↓

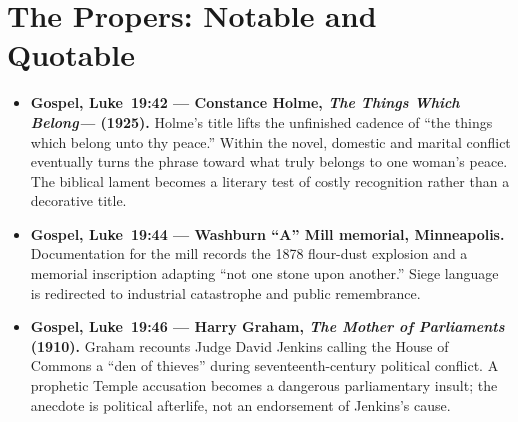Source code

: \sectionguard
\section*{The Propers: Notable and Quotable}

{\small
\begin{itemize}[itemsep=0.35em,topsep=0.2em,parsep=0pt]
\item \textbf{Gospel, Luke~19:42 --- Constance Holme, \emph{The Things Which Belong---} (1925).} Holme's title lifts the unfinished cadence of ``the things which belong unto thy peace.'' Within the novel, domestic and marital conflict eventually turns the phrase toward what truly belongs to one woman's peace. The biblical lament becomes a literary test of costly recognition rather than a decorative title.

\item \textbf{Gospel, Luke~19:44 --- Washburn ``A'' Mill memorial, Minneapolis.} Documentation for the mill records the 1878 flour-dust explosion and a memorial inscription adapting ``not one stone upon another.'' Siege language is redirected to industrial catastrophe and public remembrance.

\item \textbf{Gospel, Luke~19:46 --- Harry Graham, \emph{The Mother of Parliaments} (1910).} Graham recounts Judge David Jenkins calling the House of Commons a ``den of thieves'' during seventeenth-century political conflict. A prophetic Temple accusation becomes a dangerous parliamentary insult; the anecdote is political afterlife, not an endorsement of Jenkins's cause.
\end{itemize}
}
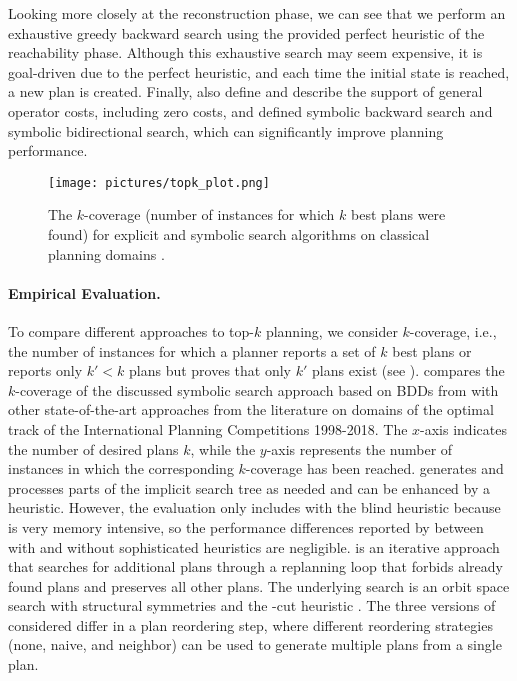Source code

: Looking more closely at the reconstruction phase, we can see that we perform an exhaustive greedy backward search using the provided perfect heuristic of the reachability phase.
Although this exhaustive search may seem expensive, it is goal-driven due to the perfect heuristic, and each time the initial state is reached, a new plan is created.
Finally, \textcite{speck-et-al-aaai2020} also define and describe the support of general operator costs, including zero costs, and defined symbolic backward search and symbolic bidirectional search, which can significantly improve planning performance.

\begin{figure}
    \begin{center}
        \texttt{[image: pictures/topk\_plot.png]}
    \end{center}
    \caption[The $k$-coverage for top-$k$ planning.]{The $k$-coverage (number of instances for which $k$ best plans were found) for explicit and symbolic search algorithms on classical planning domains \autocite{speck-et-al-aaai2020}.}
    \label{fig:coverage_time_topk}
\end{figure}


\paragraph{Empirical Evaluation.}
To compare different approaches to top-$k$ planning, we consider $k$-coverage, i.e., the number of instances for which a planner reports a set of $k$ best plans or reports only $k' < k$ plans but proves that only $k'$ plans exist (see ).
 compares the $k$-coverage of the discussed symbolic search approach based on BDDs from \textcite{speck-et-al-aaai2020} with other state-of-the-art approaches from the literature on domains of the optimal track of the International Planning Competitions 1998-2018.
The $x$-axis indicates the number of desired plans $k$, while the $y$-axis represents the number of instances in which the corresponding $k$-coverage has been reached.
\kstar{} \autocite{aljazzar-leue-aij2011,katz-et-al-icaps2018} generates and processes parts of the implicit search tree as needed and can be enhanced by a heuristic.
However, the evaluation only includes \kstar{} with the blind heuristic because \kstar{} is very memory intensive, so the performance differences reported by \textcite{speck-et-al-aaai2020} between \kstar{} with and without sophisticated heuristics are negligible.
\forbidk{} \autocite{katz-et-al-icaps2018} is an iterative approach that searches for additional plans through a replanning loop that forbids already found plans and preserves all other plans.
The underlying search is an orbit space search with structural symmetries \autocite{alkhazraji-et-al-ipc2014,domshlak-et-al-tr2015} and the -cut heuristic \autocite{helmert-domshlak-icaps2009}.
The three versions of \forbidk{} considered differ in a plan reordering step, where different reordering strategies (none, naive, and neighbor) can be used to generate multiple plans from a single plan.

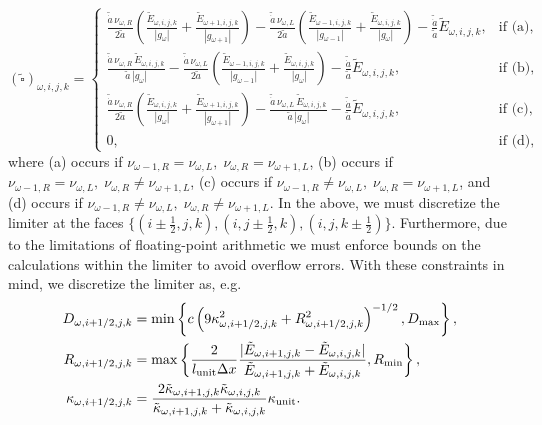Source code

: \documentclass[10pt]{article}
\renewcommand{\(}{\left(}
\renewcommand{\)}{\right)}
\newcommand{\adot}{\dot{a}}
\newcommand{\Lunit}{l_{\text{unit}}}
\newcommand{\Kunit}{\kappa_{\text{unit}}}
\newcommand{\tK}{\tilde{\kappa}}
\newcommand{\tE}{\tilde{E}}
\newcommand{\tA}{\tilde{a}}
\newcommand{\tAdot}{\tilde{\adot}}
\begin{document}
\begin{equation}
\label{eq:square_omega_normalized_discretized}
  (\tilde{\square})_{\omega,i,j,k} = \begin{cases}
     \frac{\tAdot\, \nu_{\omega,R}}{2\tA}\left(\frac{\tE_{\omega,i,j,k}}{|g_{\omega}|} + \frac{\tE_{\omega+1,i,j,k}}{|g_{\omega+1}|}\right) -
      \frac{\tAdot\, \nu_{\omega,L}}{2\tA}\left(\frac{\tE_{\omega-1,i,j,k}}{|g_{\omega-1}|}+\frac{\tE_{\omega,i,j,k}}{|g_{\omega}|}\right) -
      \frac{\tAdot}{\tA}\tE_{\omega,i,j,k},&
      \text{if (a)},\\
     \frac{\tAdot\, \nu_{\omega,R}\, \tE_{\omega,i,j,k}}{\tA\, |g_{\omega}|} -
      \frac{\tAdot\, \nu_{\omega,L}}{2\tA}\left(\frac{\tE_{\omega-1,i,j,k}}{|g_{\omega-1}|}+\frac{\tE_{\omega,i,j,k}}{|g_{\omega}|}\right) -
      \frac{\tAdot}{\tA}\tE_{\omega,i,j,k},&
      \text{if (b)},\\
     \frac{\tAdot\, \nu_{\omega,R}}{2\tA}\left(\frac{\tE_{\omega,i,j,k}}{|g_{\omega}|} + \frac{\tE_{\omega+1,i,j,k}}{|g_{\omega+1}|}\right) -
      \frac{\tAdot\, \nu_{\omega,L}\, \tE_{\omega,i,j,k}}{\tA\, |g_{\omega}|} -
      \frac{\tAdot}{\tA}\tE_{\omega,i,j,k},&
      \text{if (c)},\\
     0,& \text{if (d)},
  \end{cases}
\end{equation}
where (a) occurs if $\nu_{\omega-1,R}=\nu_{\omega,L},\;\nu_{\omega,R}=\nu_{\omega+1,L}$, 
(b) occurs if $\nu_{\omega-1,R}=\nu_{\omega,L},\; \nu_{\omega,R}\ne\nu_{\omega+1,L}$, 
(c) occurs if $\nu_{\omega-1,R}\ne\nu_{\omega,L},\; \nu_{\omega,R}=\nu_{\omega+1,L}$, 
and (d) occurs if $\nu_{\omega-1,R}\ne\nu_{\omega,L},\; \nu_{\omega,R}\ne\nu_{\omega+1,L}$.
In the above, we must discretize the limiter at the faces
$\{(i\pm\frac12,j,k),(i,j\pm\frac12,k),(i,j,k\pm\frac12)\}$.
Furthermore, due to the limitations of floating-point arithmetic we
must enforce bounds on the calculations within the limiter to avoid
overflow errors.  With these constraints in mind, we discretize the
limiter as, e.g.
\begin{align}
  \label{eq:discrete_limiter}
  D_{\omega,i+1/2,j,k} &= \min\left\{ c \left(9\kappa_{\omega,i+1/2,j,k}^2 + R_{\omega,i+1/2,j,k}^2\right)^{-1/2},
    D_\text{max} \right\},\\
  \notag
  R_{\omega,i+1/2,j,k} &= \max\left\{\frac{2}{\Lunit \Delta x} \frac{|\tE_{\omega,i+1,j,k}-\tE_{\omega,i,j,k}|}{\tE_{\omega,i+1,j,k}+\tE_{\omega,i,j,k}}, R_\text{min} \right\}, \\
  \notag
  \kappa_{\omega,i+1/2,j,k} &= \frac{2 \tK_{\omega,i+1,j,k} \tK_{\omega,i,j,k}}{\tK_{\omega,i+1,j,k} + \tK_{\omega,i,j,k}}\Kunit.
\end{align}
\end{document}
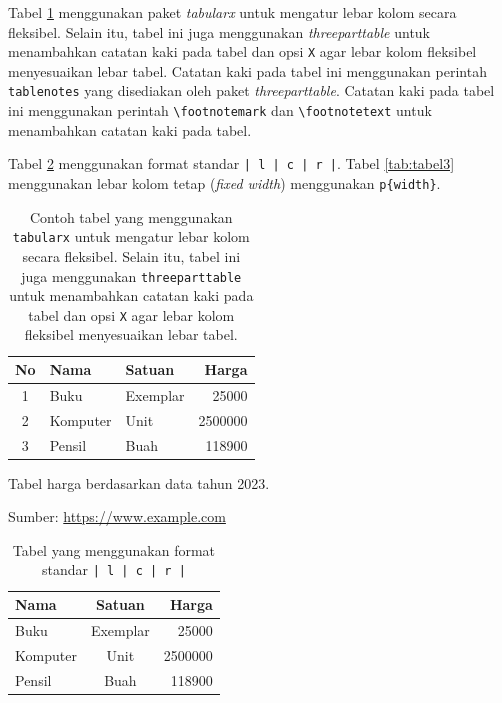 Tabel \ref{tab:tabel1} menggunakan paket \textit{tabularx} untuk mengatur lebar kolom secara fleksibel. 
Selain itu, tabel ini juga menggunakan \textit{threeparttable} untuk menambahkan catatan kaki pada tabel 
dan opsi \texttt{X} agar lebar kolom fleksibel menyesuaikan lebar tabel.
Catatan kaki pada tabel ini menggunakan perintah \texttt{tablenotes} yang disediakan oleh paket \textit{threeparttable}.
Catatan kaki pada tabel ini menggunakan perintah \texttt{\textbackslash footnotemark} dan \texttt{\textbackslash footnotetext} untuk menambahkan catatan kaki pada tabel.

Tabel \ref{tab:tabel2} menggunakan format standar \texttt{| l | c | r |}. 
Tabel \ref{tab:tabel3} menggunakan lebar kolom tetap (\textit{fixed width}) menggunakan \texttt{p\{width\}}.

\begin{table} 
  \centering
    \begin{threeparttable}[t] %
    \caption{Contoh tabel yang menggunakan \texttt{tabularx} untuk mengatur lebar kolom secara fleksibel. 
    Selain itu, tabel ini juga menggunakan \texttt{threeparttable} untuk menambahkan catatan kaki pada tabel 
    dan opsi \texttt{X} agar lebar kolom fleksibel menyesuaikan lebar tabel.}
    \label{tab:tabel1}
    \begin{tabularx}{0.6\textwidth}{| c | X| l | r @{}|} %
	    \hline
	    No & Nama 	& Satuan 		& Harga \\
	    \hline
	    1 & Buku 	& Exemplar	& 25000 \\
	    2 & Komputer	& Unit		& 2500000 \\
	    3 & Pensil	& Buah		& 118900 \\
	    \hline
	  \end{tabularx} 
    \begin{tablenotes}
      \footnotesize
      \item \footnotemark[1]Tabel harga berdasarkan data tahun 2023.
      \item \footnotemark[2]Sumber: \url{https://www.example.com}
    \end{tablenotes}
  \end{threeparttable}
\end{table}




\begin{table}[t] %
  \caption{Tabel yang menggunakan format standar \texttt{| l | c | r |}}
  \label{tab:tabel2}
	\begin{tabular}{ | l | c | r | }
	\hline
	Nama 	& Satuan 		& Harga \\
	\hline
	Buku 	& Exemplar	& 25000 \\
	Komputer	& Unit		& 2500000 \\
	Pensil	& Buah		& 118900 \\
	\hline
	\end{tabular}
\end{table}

↑

About this exercise:
Answer with the number alone after tallying the lines of the entries above that contain the word "agar".

Output of the exercise:
2